» Problem details: Go over the listing below line by line, and return each one holding the string "allow".

» Excerpted records:
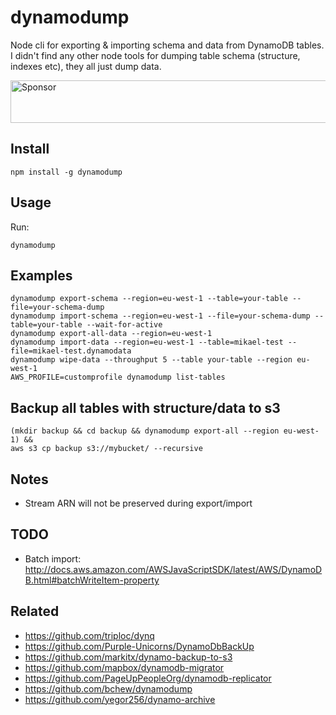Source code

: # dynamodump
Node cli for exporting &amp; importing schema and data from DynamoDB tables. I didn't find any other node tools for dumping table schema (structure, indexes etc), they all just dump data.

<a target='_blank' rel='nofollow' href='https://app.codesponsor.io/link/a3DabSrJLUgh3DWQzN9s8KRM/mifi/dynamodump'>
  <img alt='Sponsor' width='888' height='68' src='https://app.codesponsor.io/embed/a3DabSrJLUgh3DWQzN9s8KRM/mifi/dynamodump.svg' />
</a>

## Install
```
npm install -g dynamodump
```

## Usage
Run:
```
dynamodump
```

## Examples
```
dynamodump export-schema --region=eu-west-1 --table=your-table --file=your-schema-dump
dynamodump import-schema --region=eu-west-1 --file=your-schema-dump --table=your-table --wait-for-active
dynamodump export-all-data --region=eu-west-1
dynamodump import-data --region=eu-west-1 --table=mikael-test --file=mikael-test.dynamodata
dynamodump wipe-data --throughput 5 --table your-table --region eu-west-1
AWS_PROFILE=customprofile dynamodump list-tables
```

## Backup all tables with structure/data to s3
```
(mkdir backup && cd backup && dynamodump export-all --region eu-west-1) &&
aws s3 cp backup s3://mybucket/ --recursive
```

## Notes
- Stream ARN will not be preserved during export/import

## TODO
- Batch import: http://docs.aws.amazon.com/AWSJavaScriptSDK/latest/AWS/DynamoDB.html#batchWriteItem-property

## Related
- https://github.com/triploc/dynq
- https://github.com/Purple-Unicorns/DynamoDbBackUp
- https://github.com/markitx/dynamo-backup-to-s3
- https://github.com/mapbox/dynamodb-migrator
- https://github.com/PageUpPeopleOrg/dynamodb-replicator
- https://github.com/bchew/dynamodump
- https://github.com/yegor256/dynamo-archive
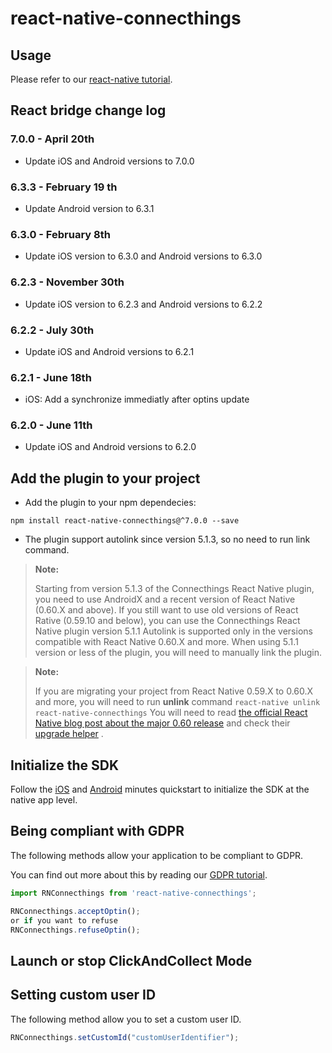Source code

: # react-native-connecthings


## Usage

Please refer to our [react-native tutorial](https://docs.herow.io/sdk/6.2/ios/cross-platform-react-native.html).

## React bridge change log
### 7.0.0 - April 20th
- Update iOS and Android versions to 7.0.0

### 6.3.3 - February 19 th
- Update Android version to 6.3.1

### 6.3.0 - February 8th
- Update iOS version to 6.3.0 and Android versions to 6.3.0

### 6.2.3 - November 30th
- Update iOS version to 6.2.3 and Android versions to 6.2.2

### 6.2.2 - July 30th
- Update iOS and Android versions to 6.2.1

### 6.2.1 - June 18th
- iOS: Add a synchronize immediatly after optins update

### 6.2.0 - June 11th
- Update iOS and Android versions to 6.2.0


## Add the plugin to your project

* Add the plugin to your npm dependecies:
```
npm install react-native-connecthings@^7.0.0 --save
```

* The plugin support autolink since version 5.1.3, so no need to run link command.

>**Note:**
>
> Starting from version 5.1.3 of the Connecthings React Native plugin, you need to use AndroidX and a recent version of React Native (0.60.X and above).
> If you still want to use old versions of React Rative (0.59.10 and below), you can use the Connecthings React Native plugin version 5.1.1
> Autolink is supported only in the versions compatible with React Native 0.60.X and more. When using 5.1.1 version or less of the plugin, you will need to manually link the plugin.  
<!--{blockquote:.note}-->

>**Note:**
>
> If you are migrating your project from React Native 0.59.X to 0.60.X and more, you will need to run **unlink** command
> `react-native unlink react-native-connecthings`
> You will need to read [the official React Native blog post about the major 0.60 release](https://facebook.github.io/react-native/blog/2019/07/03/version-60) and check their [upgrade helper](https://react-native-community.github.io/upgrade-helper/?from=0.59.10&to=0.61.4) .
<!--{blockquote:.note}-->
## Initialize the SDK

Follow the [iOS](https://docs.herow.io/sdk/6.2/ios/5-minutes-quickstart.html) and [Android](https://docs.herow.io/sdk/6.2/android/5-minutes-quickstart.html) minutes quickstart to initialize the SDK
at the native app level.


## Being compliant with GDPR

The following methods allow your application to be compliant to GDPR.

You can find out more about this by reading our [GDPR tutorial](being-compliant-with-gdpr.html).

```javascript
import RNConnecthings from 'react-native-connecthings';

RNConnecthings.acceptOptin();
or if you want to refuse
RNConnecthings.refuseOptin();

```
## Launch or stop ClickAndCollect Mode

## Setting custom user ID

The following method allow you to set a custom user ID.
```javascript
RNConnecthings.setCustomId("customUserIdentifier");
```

» Solution:
The following methods allow your application to be compliant to GDPR.
The following method allow you to set a custom user ID.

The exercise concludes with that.